Lines that include the string "subsection" are the ones to copy from the entries below.

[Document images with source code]
▼▼▼
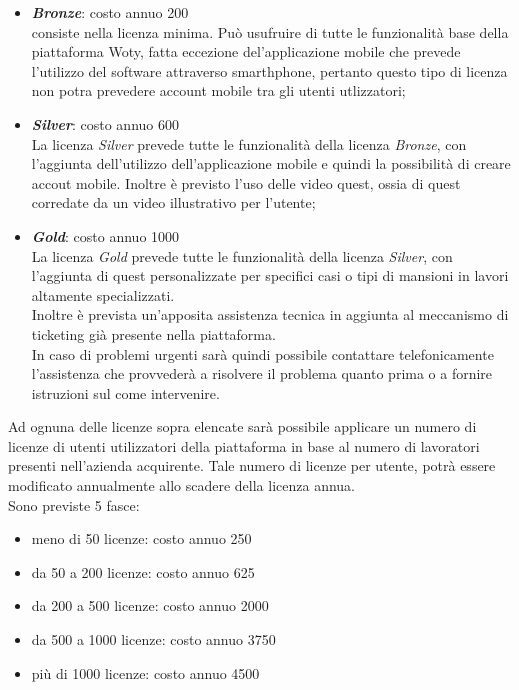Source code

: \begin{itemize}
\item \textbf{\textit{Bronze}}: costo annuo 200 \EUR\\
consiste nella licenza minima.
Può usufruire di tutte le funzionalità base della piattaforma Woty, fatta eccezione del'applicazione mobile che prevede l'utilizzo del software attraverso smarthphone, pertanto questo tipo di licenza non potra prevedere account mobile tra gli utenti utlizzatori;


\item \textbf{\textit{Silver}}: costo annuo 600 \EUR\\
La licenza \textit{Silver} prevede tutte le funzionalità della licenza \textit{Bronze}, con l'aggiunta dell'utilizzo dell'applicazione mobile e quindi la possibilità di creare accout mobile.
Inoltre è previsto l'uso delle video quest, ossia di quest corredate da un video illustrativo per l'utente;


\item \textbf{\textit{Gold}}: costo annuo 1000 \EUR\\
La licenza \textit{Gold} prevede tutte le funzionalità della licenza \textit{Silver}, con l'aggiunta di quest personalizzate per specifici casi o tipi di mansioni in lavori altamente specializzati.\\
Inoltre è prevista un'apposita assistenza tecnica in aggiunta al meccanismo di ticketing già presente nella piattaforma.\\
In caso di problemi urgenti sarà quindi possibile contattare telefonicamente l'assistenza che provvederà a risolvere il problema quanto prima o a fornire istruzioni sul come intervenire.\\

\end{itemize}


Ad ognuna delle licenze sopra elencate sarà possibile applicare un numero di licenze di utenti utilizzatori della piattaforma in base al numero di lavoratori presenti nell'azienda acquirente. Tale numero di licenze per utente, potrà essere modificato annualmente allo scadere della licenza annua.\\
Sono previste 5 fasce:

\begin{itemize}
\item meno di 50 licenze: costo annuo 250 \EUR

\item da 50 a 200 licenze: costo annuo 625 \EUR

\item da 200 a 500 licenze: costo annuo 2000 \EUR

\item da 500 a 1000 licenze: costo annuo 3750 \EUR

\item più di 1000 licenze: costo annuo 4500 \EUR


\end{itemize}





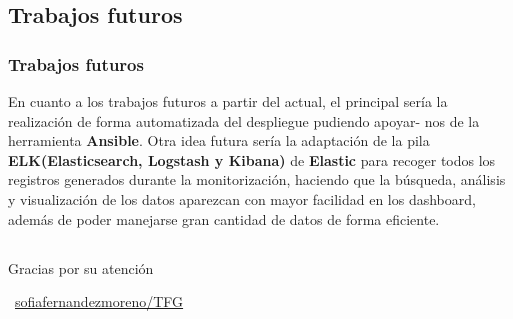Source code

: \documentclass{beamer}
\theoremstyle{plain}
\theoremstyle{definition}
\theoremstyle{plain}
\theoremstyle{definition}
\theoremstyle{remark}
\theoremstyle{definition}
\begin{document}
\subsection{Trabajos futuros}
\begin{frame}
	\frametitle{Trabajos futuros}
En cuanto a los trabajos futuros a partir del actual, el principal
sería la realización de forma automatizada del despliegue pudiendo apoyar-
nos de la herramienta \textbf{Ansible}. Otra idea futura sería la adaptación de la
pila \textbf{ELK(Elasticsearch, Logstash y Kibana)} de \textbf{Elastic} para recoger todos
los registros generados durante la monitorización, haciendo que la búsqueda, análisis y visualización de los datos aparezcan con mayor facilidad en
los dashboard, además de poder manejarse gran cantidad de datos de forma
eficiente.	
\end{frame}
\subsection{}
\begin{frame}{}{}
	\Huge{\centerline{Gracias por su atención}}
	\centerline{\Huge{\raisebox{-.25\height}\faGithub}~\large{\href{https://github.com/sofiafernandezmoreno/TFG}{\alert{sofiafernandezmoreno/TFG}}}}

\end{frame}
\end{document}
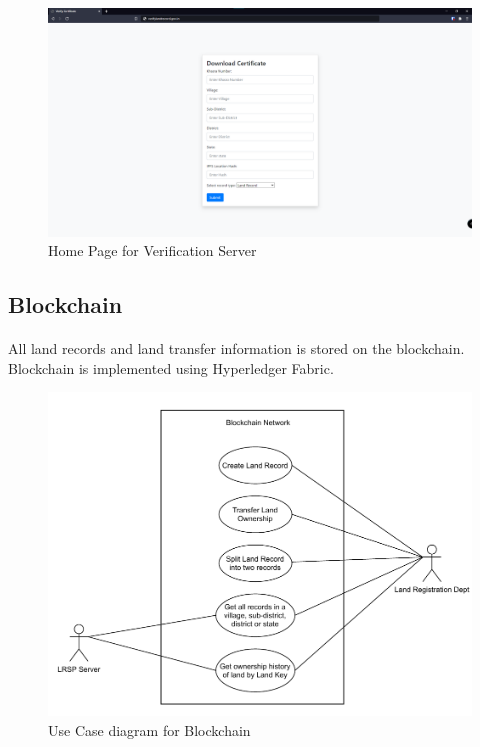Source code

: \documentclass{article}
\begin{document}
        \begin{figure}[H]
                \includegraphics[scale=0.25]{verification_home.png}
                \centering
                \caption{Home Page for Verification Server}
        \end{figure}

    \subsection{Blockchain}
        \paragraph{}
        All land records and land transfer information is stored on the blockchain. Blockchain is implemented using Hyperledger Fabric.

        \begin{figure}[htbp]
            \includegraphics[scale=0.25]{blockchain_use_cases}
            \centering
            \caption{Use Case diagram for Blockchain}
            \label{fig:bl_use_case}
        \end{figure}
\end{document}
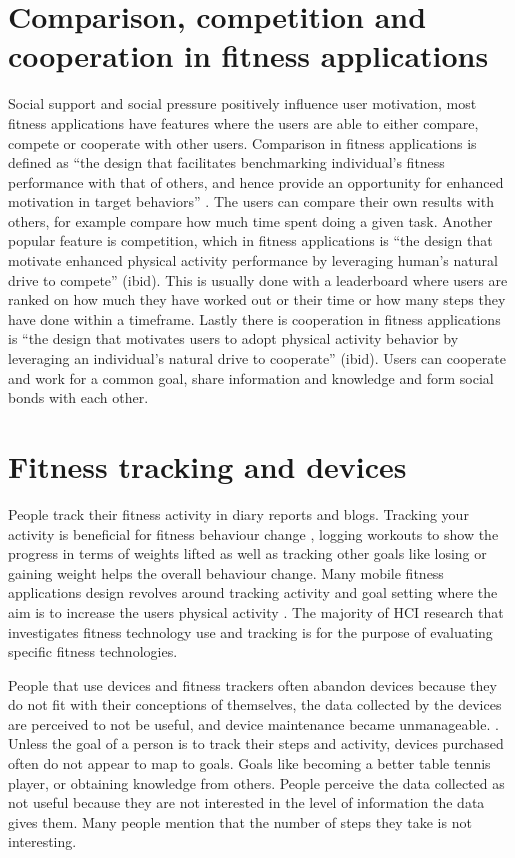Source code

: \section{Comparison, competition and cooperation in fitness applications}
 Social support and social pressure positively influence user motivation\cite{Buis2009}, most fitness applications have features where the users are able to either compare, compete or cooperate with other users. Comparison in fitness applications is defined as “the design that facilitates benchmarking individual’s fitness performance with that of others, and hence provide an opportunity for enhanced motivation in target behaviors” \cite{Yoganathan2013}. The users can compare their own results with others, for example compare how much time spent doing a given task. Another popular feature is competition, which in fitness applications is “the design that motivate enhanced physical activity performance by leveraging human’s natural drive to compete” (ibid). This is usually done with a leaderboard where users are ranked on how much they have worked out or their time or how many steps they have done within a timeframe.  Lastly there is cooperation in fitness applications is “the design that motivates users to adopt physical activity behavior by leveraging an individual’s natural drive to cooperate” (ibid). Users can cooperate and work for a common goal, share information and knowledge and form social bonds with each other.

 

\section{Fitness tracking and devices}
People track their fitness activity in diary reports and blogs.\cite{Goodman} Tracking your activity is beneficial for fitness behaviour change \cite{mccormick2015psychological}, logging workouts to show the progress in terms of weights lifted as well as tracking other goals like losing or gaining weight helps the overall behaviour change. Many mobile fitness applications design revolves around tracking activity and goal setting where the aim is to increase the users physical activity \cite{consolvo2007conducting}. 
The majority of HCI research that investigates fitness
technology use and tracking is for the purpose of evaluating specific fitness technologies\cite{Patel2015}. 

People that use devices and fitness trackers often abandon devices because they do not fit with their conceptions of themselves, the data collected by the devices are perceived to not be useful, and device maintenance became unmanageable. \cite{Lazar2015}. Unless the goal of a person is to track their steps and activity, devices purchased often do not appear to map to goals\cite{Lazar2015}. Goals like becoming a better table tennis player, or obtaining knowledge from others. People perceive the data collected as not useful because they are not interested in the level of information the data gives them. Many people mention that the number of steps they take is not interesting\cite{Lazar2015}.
▲▲▲
Written response >>
\subsection{Trabajos futuros}
\subsection{}
    \subsection{Blockchain}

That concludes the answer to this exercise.